White mentioned the importance of centering student voices in this process, explaining that the work is ongoing and always more is to be done. 

“Some ways RNESU is working towards elevating student voices include: Inviting student participation on our Equity Committee, empowering student participation at Board meetings, holding student focus groups, developing affinity spaces, and administering surveys—including a climate survey,” she said. 

“Next year, Otter Valley will renew its partnership with Up for Learning with the goal of creating a dedicated and representative group of student leaders who will collaborate to transform their school for the better. The Curriculum and Instruction team also plans to design professional learning opportunities for educators to strengthen their capacity to empower student voice and agency within their instructional practice.”

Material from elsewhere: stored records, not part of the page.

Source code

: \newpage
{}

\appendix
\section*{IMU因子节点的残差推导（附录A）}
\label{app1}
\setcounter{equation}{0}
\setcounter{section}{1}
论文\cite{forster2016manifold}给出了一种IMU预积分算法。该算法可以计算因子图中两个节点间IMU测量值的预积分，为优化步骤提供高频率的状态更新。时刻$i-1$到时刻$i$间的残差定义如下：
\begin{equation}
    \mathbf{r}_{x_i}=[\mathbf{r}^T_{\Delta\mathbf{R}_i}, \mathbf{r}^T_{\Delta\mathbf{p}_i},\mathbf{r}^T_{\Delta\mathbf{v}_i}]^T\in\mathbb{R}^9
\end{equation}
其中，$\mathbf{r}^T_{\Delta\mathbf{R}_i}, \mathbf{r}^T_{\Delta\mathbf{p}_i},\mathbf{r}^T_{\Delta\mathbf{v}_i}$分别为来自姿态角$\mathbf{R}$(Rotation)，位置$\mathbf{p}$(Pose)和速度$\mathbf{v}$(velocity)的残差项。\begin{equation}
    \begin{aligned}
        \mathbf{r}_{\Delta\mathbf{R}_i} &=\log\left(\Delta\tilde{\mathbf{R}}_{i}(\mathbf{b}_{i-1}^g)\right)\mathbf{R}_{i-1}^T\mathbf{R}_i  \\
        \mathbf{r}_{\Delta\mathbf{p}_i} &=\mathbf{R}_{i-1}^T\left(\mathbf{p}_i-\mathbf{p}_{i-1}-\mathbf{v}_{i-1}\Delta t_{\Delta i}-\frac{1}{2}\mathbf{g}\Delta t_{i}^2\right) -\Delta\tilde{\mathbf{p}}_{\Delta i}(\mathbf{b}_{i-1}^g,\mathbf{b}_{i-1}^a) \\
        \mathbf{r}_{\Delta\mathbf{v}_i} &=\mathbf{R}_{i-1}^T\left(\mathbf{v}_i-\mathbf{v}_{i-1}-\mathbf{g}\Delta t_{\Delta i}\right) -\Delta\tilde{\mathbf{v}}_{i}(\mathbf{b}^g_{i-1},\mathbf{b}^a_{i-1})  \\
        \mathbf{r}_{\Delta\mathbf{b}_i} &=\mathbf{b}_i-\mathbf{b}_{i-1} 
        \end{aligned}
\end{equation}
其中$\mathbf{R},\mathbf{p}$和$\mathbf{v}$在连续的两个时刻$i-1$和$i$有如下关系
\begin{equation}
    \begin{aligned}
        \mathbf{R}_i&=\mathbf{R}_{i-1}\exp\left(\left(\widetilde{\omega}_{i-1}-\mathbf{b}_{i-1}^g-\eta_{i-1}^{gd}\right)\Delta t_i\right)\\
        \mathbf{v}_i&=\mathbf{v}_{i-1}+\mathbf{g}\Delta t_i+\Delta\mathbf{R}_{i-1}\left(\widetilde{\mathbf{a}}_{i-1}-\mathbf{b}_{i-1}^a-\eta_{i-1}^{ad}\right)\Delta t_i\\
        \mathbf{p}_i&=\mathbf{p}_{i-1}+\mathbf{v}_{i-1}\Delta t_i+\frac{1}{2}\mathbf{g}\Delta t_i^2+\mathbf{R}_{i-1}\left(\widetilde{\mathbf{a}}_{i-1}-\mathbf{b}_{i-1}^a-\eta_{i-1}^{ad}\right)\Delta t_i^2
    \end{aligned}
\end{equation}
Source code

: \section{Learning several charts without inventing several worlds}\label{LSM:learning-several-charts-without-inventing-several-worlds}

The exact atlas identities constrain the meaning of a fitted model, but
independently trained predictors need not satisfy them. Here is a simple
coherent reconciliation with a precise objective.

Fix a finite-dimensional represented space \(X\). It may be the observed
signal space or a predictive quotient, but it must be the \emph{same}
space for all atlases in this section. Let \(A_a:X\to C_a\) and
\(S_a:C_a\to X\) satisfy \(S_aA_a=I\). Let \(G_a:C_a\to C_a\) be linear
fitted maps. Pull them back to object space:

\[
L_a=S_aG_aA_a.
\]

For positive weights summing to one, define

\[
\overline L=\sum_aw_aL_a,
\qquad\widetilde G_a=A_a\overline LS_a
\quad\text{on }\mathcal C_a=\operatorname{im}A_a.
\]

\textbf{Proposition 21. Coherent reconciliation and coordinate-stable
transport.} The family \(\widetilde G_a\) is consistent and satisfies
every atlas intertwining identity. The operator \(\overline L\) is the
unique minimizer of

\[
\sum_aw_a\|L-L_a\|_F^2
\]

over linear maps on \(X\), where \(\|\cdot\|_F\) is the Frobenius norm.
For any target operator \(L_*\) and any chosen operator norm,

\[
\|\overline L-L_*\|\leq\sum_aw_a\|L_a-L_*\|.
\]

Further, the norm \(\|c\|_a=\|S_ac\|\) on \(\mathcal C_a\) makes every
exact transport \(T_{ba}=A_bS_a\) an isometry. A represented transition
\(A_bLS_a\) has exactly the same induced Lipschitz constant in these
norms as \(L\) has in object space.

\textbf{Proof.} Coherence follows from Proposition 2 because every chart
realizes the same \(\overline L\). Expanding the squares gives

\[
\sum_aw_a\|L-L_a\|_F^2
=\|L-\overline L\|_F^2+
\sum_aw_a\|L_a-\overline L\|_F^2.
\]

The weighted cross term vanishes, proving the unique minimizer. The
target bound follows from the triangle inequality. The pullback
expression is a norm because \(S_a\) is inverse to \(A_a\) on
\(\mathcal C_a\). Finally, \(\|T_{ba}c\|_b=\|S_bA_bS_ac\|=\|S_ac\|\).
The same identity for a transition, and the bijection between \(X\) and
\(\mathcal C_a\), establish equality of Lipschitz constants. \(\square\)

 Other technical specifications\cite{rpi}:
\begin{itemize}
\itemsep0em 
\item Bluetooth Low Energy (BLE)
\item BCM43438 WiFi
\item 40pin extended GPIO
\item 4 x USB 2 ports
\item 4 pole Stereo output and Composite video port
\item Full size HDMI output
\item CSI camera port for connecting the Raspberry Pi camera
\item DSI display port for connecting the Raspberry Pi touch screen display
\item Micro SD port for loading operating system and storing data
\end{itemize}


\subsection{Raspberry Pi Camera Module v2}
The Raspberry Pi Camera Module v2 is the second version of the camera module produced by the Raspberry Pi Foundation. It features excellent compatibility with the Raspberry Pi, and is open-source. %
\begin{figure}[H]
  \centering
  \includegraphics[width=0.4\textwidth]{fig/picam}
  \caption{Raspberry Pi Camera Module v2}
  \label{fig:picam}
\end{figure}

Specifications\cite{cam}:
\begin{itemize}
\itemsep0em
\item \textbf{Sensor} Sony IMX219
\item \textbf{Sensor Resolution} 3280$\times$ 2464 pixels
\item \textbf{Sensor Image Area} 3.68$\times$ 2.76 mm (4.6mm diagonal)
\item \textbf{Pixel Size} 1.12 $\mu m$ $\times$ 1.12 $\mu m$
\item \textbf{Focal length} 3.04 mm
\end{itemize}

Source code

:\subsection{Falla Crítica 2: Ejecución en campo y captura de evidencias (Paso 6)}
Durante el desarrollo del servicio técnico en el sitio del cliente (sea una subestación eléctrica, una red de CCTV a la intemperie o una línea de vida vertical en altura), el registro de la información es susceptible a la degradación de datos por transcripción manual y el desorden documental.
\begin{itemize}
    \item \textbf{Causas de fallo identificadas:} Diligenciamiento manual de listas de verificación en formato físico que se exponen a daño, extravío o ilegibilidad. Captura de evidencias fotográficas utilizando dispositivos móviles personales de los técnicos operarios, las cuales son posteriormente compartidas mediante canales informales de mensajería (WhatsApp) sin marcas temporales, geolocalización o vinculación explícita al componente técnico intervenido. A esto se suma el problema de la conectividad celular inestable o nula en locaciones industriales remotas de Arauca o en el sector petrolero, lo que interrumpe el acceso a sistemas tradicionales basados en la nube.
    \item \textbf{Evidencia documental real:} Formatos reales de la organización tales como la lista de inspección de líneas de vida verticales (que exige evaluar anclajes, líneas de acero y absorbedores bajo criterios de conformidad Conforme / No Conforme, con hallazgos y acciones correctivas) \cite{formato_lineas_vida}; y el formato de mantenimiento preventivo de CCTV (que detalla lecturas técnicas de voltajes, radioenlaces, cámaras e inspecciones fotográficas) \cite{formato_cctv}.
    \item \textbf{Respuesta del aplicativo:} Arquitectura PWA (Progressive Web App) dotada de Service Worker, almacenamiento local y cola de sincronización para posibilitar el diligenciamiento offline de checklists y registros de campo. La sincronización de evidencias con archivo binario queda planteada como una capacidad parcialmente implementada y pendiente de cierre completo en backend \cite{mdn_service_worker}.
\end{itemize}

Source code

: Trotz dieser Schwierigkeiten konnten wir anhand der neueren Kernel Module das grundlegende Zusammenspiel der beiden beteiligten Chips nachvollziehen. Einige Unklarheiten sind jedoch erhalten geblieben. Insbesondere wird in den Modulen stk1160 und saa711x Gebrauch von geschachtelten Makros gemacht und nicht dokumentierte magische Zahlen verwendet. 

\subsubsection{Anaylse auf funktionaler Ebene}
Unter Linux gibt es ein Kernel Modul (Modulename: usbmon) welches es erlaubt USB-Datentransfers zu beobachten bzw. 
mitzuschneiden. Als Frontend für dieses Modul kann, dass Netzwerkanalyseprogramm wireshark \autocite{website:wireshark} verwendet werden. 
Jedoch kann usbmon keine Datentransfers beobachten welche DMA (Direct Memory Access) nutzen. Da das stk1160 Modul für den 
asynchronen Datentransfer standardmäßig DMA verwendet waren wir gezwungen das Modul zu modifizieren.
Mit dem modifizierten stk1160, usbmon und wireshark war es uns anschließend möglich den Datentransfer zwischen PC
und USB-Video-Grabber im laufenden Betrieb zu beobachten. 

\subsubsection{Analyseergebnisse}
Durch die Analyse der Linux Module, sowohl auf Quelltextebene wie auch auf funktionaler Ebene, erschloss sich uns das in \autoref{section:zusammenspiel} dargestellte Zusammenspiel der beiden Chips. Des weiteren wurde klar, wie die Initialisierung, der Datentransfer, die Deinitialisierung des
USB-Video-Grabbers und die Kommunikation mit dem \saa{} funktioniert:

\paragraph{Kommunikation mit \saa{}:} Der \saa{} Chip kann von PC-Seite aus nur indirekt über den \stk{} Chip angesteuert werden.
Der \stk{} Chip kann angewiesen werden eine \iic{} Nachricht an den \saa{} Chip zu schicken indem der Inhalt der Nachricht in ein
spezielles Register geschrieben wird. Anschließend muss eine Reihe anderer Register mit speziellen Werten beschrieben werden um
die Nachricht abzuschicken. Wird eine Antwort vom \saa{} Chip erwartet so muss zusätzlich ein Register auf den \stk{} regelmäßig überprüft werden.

White’s presentation was met with a united round of applause from the board who had earlier been engaged in a somewhat contentious debate over whether an additional $200,000 should be added to the $440,300 budget for facility repairs and upgrades over the summer, with the bulk of the new money designated for a welding program.

Points were raised about the long-overdue upgrades to the shop. Much of its equipment is older than the instructors and, in the case of the shop’s lathe, even the building. Of particular importance was the harsh reality that training on this equipment puts OVUHS students at a disadvantage when it comes to acquiring real-world experience.

 Of additional concern was the hasty nature of the decision, without the presence or input of the teachers who will implement the new program. Eventually, a vote passed to approve the money only for the board to then realize that the leg work involved in hammering out the details of the new project could mean a delay for the other repairs and upgrades.

A motion was then passed to strike the new budget of $640,300, which was voted on and approved, at which point the original budget of $440,300 was reintroduced, voted on, and approved and it was noted that within the approved budget there had already been money allotted for upgrades to the shop and they would take place over the next year and a half.


Rounding out the evening’s events was a presentation from Max Burman and Susan Hennessey, RNESU’s technology integration coaches, about their ongoing efforts within the district. The pair mentioned that while participation in the program is done strictly on a volunteer basis, it has become much beloved by students and faculty alike. One area in particular that has been a success is the digital citizenship initiative where students are taught how to be safe, responsible users of technology.

“Our district made great strides given how quickly the pandemic hit and required our schools to pivot to remote learning out much time to prepare,” said Burrow. “Our roles as coaches this year found us supporting educators who needed extra help using Google Classroom and Google Meet to ensure their teaching materials were accessible to all in case we needed to pivot once again.”